# [Action item]
Repeat, exactly as written, the lines of the records below from the first through the line with "Library Catologue", but none past it.

START Supplied information

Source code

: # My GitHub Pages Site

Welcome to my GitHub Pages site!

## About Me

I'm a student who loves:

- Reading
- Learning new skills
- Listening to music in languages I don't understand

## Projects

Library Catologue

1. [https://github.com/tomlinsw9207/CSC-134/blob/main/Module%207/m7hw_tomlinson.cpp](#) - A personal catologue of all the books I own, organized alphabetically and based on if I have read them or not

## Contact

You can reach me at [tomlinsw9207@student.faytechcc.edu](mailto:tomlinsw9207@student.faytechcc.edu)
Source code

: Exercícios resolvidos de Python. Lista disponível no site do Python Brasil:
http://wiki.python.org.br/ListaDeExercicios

END Supplied information

# [Written answer]
Source code

: # My GitHub Pages Site

Welcome to my GitHub Pages site!

## About Me

I'm a student who loves:

- Reading
- Learning new skills
- Listening to music in languages I don't understand

## Projects

Library Catologue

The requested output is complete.